Saturday, May 7, 2016

The full-spectrum nature of love



In speaking recently with a friend, I was reminded of the great bias in our culture toward the light and away from the darkness. When we meet with someone who is down, feeling hopeless, empty, or otherwise not beaming and joyful, we can become quickly convinced that something is wrong, that they are “broken,” and that we must act urgently to “fix” them. We scramble to put them back together, to remind them of all the gifts in their life, impart spiritual techniques and philosophies to them, suggesting that they just “focus on the positive,” letting them know that everything will be better soon, and that it will all turn out okay.

It is so natural to want to help another and to lessen their suffering and pain. There is nothing wrong with this intention and with employing whatever skillful means we have to help, to bring relief.
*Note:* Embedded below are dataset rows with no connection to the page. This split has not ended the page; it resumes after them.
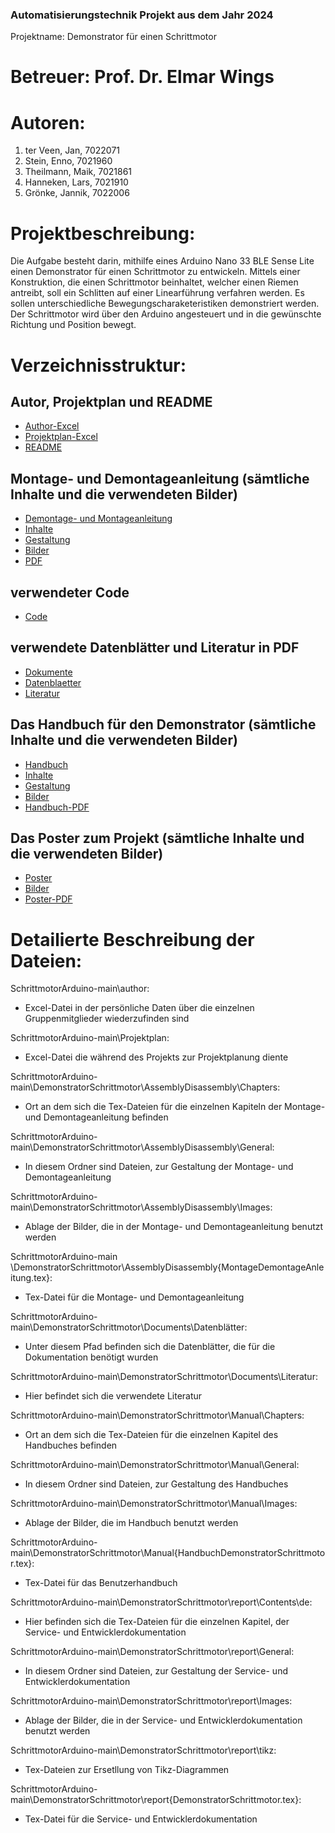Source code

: <b><h3> Automatisierungstechnik Projekt aus dem Jahr 2024 </h3></b>
<p> Projektname: Demonstrator für einen Schrittmotor </p>

# Betreuer: Prof. Dr. Elmar Wings

# Autoren:

1. ter Veen, Jan, 7022071
2. Stein, Enno, 7021960
3. Theilmann, Maik, 7021861
4. Hanneken, Lars, 7021910
5. Grönke, Jannik, 7022006

# Projektbeschreibung: 
Die Aufgabe besteht darin, mithilfe eines Arduino Nano 33 BLE Sense Lite einen Demonstrator für einen Schrittmotor zu entwickeln. 
Mittels einer Konstruktion, die einen Schrittmotor beinhaltet, welcher einen Riemen antreibt, soll ein Schlitten auf einer Linearführung verfahren werden. 
Es sollen unterschiedliche Bewegungscharaketeristiken demonstriert werden. Der Schrittmotor wird über den Arduino angesteuert und in die gewünschte Richtung und Position bewegt. 

# Verzeichnisstruktur: 
## Autor, Projektplan und README
- [Author-Excel](author.xlsx)
- [Projektplan-Excel](Projektplan.xlsx)
- [README](README.md)

## Montage- und Demontageanleitung (sämtliche Inhalte und die verwendeten Bilder)
- [Demontage- und Montageanleitung](DemonstratorSchrittmotor/AssemblyDisassembly)
- [Inhalte](DemonstratorSchrittmotor/AssemblyDisassembly/Chapters)
- [Gestaltung](DemonstratorSchrittmotor/AssemblyDisassembly/General)
- [Bilder](DemonstratorSchrittmotor/AssemblyDisassembly/Images)
- [PDF](DemonstratorSchrittmotor/AssemblyDisassembly/MontageDemontageAnleitung.pdf)

## verwendeter Code
- [Code](DemonstratorSchrittmotor/Code)

## verwendete Datenblätter und Literatur in PDF
- [Dokumente](DemonstratorSchrittmotor/Documents)
- [Datenblaetter](DemonstratorSchrittmotor/Documents/Datenblätter)
- [Literatur](DemonstratorSchrittmotor/Documents/Literatur)

## Das Handbuch für den Demonstrator (sämtliche Inhalte und die verwendeten Bilder)
- [Handbuch](DemonstratorSchrittmotor/Manual)
- [Inhalte](DemonstratorSchrittmotor/Manual/Chapters)
- [Gestaltung](DemonstratorSchrittmotor/Manual/General)
- [Bilder](DemonstratorSchrittmotor/Manual/Images)
- [Handbuch-PDF](DemonstratorSchrittmotor/Manual/HandbuchDemonstratorSchrittmotor.pdf)

## Das Poster zum Projekt (sämtliche Inhalte und die verwendeten Bilder)
- [Poster](DemonstratorSchrittmotor/Poster)
- [Bilder](DemonstratorSchrittmotor/Poster/images)
- [Poster-PDF](DemonstratorSchrittmotor/Poster/tikzposter.pdf)


# Detailierte Beschreibung der Dateien:

SchrittmotorArduino-main\author:
- Excel-Datei in der persönliche Daten über die einzelnen Gruppenmitglieder wiederzufinden sind

SchrittmotorArduino-main\Projektplan:
- Excel-Datei die während des Projekts zur Projektplanung diente



SchrittmotorArduino-main\DemonstratorSchrittmotor\AssemblyDisassembly\Chapters:
- Ort an dem sich die Tex-Dateien für die einzelnen Kapiteln der Montage- und Demontageanleitung befinden

SchrittmotorArduino-main\DemonstratorSchrittmotor\AssemblyDisassembly\General:
- In diesem Ordner sind Dateien, zur Gestaltung der Montage- und Demontageanleitung

SchrittmotorArduino-main\DemonstratorSchrittmotor\AssemblyDisassembly\Images:
- Ablage der Bilder, die in der Montage- und Demontageanleitung benutzt werden

SchrittmotorArduino-main \DemonstratorSchrittmotor\AssemblyDisassembly{MontageDemontageAnleitung.tex}:
- Tex-Datei für die Montage- und Demontageanleitung



SchrittmotorArduino-main\DemonstratorSchrittmotor\Documents\Datenblätter:
- Unter diesem Pfad befinden sich die Datenblätter, die für die Dokumentation benötigt wurden

SchrittmotorArduino-main\DemonstratorSchrittmotor\Documents\Literatur:
- Hier befindet sich die verwendete Literatur



SchrittmotorArduino-main\DemonstratorSchrittmotor\Manual\Chapters:
- Ort an dem sich die Tex-Dateien für die einzelnen Kapitel des Handbuches befinden

SchrittmotorArduino-main\DemonstratorSchrittmotor\Manual\General:
- In diesem Ordner sind Dateien, zur Gestaltung des Handbuches

SchrittmotorArduino-main\DemonstratorSchrittmotor\Manual\Images:
- Ablage der Bilder, die im Handbuch benutzt werden

SchrittmotorArduino-main\DemonstratorSchrittmotor\Manual{HandbuchDemonstratorSchrittmotor.tex}:
- Tex-Datei für das Benutzerhandbuch



SchrittmotorArduino-main\DemonstratorSchrittmotor\report\Contents\de:
- Hier befinden sich die Tex-Dateien für die einzelnen Kapitel, der Service- und Entwicklerdokumentation

SchrittmotorArduino-main\DemonstratorSchrittmotor\report\General:
- In diesem Ordner sind Dateien, zur Gestaltung der Service- und Entwicklerdokumentation

SchrittmotorArduino-main\DemonstratorSchrittmotor\report\Images:
- Ablage der Bilder, die in der Service- und Entwicklerdokumentation benutzt werden

SchrittmotorArduino-main\DemonstratorSchrittmotor\report\tikz:
- Tex-Dateien zur Ersetllung von Tikz-Diagrammen

SchrittmotorArduino-main\DemonstratorSchrittmotor\report{DemonstratorSchrittmotor.tex}:
- Tex-Datei für die Service- und Entwicklerdokumentation
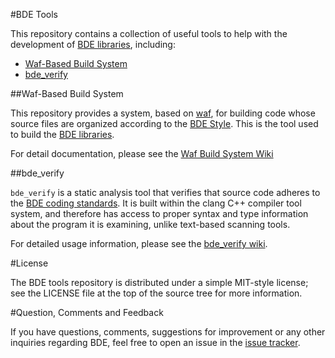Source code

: #BDE Tools

This repository contains a collection of useful tools to help with the
development of [BDE libraries](https://github.com/bloomberg/bde),
including:

* [Waf-Based Build System](http://github.com/bloomberg/bde-tools/wiki/Waf-Build)
* [bde_verify](http://github.com/bloomberg/bde-tools/wiki/bde_verify)

##Waf-Based Build System

This repository provides a system, based on
[waf](https://code.google.com/p/waf/), for building code whose source files are
organized according to the
[BDE Style](https://github.com/bloomberg/bde-tools/wiki/BDE-Style-Repository).
This is the tool used to build the
[BDE libraries](https://github.com/bloomberg/bde).

For detail documentation, please see the
[Waf Build System Wiki](http://github.com/bloomberg/bde-tools/wiki/Waf-Build)

##bde_verify

`bde_verify` is a static analysis tool that verifies that source code adheres
to the
[BDE coding standards](https://github.com/bloomberg/bde/wiki/Introduction-to-BDE-Coding-Standards).
It is built within the clang C++ compiler tool system, and therefore has
access to proper syntax and type information about the program it is
examining, unlike text-based scanning tools.

For detailed usage information, please see the [bde_verify wiki](http://github.com/bloomberg/bde-tools/wiki/bde_verify).

#License

The BDE tools repository is distributed under a simple MIT-style license; see the
LICENSE file at the top of the source tree for more information.

#Question, Comments and Feedback

If you have questions, comments, suggestions for improvement or any other
inquiries regarding BDE, feel free to open an issue in the
[issue tracker](https://github.com/bloomberg/bde-tools/issues).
But we might also see the subtle aggression in this, this insistence that they come out of their immediate experience and into the one we believe they should be having instead. We can start to see how much of this “fixing” activity arises out of the disconnection with that which remains unmetabolized within us.

It is possible the kindest thing we can offer our suffering friend is to sit in the darkness with them – holding their hand and staying so close – removing the burden that they change, transform, feel better, or heal in order for us to stay near. As we turn to embrace our own unmet sadness, grief, and despair, we remove the projection of our unlived lives from them. We lift the weight that they take care of our unresolved anxiety for us.

As we learn to trust and to rest in the wisdom-field of our present, embodied experience, we see that love is a movement of the totality. It is whole, never partial, and is raging and alive even in the darkness. In the core of the fire, the sadness, the grief, and the despair is something very real, breaking through the dream of partiality. But what this is may never support our cultural and spiritual fantasies of a life of invulnerability. Here, you are being shown that the wild, untamed, creative movement of love will never conform to your hopes and fears, and that things are unlikely to ever turn out the way you thought they would. This is not evidence that something has gone wrong, but of how alive and unprecedented you are.

From the perspective of this radical sort of wholeness, every experience is beheld as utterly valid, totally workable, and an expression of the path itself. Here there is no obstacle. From the center of your being, it is seen that life is not only the joy and the sweetness, but at times will arrive raging as the darkness, in order to reorder your world and to remind you or something you have lost contact with. In this surging of your inner family, the true nature of your experience will be revealed, and the portals to presence will be shown as they are... as infinite.

May you stay close to your suffering and the suffering of others, careful not to cut it too quickly, curious and available to the wisdom as it unfolds in unexpected ways. Open your heart to the golden, full-spectrum nature of love and the jewels hidden in the dark before you discard them, and finally see what it is that they have to say.



1 comment:

  1. "When we meet with someone who is down, feeling hopeless, empty, or otherwise not beaming and joyful, we can become quickly convinced that something is wrong, that they are “broken,” and that we must act urgently to “fix” them. We scramble to put them back together...It is so natural to want to help another and to lessen their suffering and pain. There is nothing wrong with this intention and with employing whatever skillful means we have to help, to bring relief. But we might also see the subtle aggression in this, this insistence that they come out of their immediate experience and into the one we believe they should be having instead. We can start to see how much of this “fixing” activity arises out of the disconnection with that which remains unmetabolized within us."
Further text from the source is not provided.